Beyond FRIDAY: A Bookish Meme
Okay, smarty-mcsmart-smart, I finally posted my answers but they’re nowhere near as enlightening as yours. I feel like I’ve been in back-to-school mode for fourteen years, since my son turned one and I finally returned to creative writing, which I’d completely abandoned in college. Big regret for me, especially since the graduate writing program at my alma mater, Syracuse, is top-notch, but as an impoverished undergraduate I felt compelled to get a major that would get me a job, so I went the communications route. I’ve been playing catch-up ever since, yet another reason why those darn Lighthouse classes are so terrific. Patry once commented that her blog has served as an MFA program of sorts for her with the community it provides. For me, reading others’ blogs, like yours and Patry’s and Carleen’s and The Writers’ Group, serve as my MFA because of the constant hints and direction you guys provide regarding writing, reading, links to so many other authors’ sites and blogs, and just how to work all this into the everyday to make at least some sort of literary life possible despite so many other demands on one’s time, energy, and other limited resources. Surely all this is proof not only of a desire to write and write well, but of an innate love of the written word. Thank goodness so many writers are social animals more than willing to reach out and receive, to share and exchange. Without you all, I’d be reading in a vacuum as well as writing in one, which would be no fun at all.

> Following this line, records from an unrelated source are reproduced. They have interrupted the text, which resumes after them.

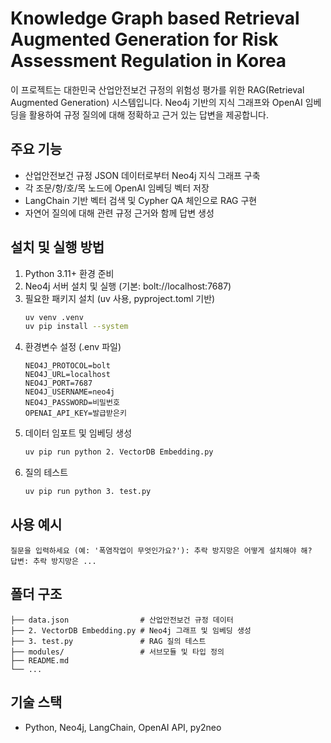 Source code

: 
# Knowledge Graph based Retrieval Augmented Generation for Risk Assessment Regulation in Korea

이 프로젝트는 대한민국 산업안전보건 규정의 위험성 평가를 위한 RAG(Retrieval Augmented Generation) 시스템입니다. Neo4j 기반의 지식 그래프와 OpenAI 임베딩을 활용하여 규정 질의에 대해 정확하고 근거 있는 답변을 제공합니다.

## 주요 기능
- 산업안전보건 규정 JSON 데이터로부터 Neo4j 지식 그래프 구축
- 각 조문/항/호/목 노드에 OpenAI 임베딩 벡터 저장
- LangChain 기반 벡터 검색 및 Cypher QA 체인으로 RAG 구현
- 자연어 질의에 대해 관련 규정 근거와 함께 답변 생성

## 설치 및 실행 방법
1. Python 3.11+ 환경 준비
2. Neo4j 서버 설치 및 실행 (기본: bolt://localhost:7687)
3. 필요한 패키지 설치 (uv 사용, pyproject.toml 기반)
   ```bash
   uv venv .venv
   uv pip install --system
   ```
4. 환경변수 설정 (.env 파일)
   ```env
   NEO4J_PROTOCOL=bolt
   NEO4J_URL=localhost
   NEO4J_PORT=7687
   NEO4J_USERNAME=neo4j
   NEO4J_PASSWORD=비밀번호
   OPENAI_API_KEY=발급받은키
   ```
5. 데이터 임포트 및 임베딩 생성
   ```bash
   uv pip run python 2. VectorDB Embedding.py
   ```
6. 질의 테스트
   ```bash
   uv pip run python 3. test.py
   ```

## 사용 예시
```
질문을 입력하세요 (예: '폭염작업이 무엇인가요?'): 추락 방지망은 어떻게 설치해야 해?
답변: 추락 방지망은 ...
```

## 폴더 구조
```
├── data.json                # 산업안전보건 규정 데이터
├── 2. VectorDB Embedding.py # Neo4j 그래프 및 임베딩 생성
├── 3. test.py               # RAG 질의 테스트
├── modules/                 # 서브모듈 및 타입 정의
├── README.md
└── ...
```

## 기술 스택
- Python, Neo4j, LangChain, OpenAI API, py2neo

(Sorry for the lack of links as I toss around titles but hey, I’m bushed!)
Total number of books: I have no idea. Suffice to say I use shelves in my closet for a library (and so does my eight-year-old. I love that.).

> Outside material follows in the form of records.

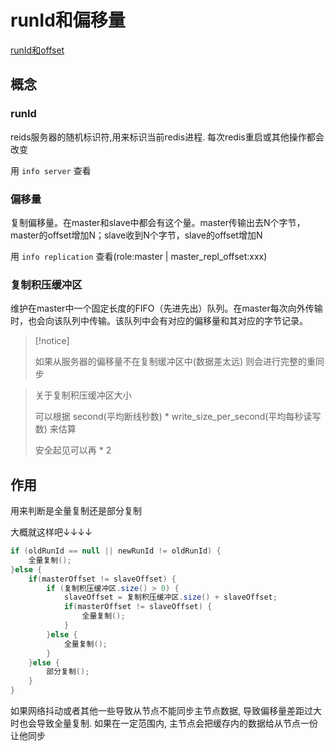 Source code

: # runId和偏移量

[runId和offset](https://www.jianshu.com/p/77090fdb4994)



## 概念

### runId

reids服务器的随机标识符,用来标识当前redis进程. 每次redis重启或其他操作都会改变

用 `info server` 查看

### 偏移量

复制偏移量。在master和slave中都会有这个量。master传输出去N个字节，master的offset增加N；slave收到N个字节，slave的offset增加N

用 `info replication` 查看(role:master | master_repl_offset:xxx)

### 复制积压缓冲区

维护在master中一个固定长度的FIFO（先进先出）队列。在master每次向外传输时，也会向该队列中传输。该队列中会有对应的偏移量和其对应的字节记录。

>   [!notice]
>
>   如果从服务器的偏移量不在复制缓冲区中(数据差太远) 则会进行完整的重同步

>   关于复制积压缓冲区大小
>
>   可以根据 second(平均断线秒数) * write_size_per_second(平均每秒读写数) 来估算
>
>   安全起见可以再 * 2



## 作用

用来判断是全量复制还是部分复制

大概就这样吧↓↓↓↓

```java
if (oldRunId == null || newRunId != oldRunId) {
    全量复制();
}else {
    if(masterOffset != slaveOffset) {
        if (复制积压缓冲区.size() > 0) {
            slaveOffset = 复制积压缓冲区.size() + slaveOffset;
            if(masterOffset != slaveOffset) {
                全量复制();
            }
        }else {
            全量复制();
        }
    }else {
        部分复制();
    }
}
```



如果网络抖动或者其他一些导致从节点不能同步主节点数据, 导致偏移量差距过大时也会导致全量复制. 如果在一定范围内, 主节点会把缓存内的数据给从节点一份让他同步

Last book read: I got a sneak peek at Carleen Brice’s upcoming Orange Mint and Honey (at lunch today with her and Lisa at the fantabulous Jerusalem Restaurant near DU) and can’t wait to read it, but I guess that doesn’t officially count. I also read the first few pages of Tobias Wolff’s Old School before listening to him speak at a recent Lighthouse event, but again that wasn’t a complete read (yet). And I’m still reading short stories from the current issue of Glimmer Train Stories, but that’s also not done. So I guess the most recent completed book was The Shadow of the Wind by Carlos Ruiz Zafon, read for a neighborhood book club and not thoroughly enjoyed because it needed to be edited down a few hundred pages and used some devices that just didn’t work for me. How about the last book I finished and LOVED and can’t wait to read again? That would be The Known World by Edward P. Jones.

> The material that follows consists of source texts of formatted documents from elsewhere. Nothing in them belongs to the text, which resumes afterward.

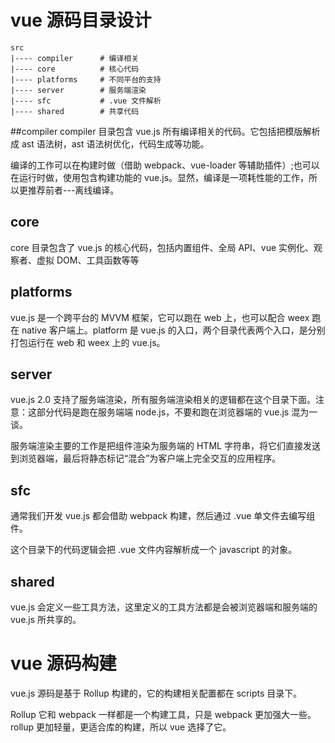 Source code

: # vue 源码目录设计
```
src
|---- compiler		# 编译相关
|---- core	    	# 核心代码
|---- platforms		# 不同平台的支持
|---- server		# 服务端渲染
|---- sfc	    	# .vue 文件解析
|---- shared		# 共享代码
```

##compiler
compiler 目录包含 vue.js 所有编译相关的代码。它包括把模版解析成 ast 语法树，ast 语法树优化，代码生成等功能。

编译的工作可以在构建时做（借助 webpack、vue-loader 等辅助插件）;也可以在运行时做，使用包含构建功能的 vue.js。显然，编译是一项耗性能的工作，所以更推荐前者---离线编译。


## core
core 目录包含了 vue.js 的核心代码，包括内置组件、全局 API、vue 实例化、观察者、虚拟 DOM、工具函数等等


## platforms
vue.js 是一个跨平台的 MVVM 框架，它可以跑在 web 上，也可以配合 weex 跑在 native 客户端上。platform 是 vue.js 的入口，两个目录代表两个入口，是分别打包运行在 web 和 weex 上的 vue.js。


## server
vue.js 2.0 支持了服务端渲染，所有服务端渲染相关的逻辑都在这个目录下面。注意：这部分代码是跑在服务端端 node.js，不要和跑在浏览器端的 vue.js 混为一谈。

服务端渲染主要的工作是把组件渲染为服务端的 HTML 字符串，将它们直接发送到浏览器端，最后将静态标记“混合”为客户端上完全交互的应用程序。


## sfc
通常我们开发 vue.js 都会借助 webpack 构建，然后通过 .vue 单文件去编写组件。

这个目录下的代码逻辑会把 .vue 文件内容解析成一个 javascript 的对象。


## shared
vue.js 会定义一些工具方法，这里定义的工具方法都是会被浏览器端和服务端的 vue.js 所共享的。



# vue 源码构建
vue.js 源码是基于 Rollup 构建的，它的构建相关配置都在 scripts 目录下。

Rollup 它和 webpack 一样都是一个构建工具，只是 webpack 更加强大一些。rollup 更加轻量，更适合库的构建，所以 vue 选择了它。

Last book bought: Tobias Wolff’s Old School (not a first edition but signed, woohoo! I love that, too)
Five meaningful books: Yikes, this one’s loaded, isn’t it? I’m going to stick with YA (young adult) titles since I’ve read so many on my own and through Junior Great Books and still love these dearly: A Wrinkle in Time by Madeleine L’Engle, The Giver by Lois Lowry, The Island (and anything else) by Gary Paulsen, The Pigman by Paul Zindel, A Tree Grows in Brooklyn by Betty Smith.
Five People to Tag:
Some favorites from Patry’s blog…
Matt from Empathy
Steve from On the Slow Train
Gerry from TwoBlueDay
Tara from Paris Parfait
…and a very (!) funny new friend:
Patti from Welcome to the Patti-O
To all of you, feel free to keep your answers brief! No need to babble on like yours truly, though this has been fun. And I just read how busy some of you are with travels and such. Just let me know if and when you get a chance to list any answers. I’d love to see what you’re reading.